=== Section Start ===

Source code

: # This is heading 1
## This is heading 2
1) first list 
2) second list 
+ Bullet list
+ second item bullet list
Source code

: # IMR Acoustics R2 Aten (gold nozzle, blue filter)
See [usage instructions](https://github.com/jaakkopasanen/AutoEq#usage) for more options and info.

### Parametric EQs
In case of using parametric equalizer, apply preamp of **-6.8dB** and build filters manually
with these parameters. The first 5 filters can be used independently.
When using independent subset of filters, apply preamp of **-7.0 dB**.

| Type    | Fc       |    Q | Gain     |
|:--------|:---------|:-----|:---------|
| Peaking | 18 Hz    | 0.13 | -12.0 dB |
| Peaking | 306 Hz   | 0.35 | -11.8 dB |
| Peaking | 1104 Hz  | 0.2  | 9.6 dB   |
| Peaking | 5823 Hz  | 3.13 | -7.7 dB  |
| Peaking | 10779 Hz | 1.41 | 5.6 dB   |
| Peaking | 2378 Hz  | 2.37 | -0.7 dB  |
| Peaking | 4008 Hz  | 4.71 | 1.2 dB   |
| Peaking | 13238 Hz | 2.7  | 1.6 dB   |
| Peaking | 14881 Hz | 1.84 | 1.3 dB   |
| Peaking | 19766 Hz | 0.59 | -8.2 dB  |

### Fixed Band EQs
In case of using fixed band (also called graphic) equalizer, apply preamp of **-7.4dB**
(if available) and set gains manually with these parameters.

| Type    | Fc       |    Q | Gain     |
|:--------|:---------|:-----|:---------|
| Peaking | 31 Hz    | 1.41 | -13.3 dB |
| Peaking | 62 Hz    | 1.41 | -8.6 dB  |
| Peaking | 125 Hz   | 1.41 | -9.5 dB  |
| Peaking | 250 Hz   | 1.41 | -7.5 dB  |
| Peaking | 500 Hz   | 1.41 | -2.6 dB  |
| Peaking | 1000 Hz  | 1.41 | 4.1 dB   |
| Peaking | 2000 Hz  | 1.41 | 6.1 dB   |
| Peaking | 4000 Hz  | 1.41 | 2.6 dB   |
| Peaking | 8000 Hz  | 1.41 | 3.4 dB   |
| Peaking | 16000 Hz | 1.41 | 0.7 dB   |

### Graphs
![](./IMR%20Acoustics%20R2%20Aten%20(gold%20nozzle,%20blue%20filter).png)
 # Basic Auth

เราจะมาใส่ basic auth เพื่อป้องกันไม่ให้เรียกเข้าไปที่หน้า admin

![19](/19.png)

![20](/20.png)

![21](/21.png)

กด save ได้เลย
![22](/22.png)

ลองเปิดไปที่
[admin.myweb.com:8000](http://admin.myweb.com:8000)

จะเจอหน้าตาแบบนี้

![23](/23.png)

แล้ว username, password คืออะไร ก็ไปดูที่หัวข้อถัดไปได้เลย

=== Section End ===

§ WORK TO COMPLETE: Looking at the entries above, how many lines contain "case"? State the number and nothing more.

§ RESULT OF THIS EXERCISE: 2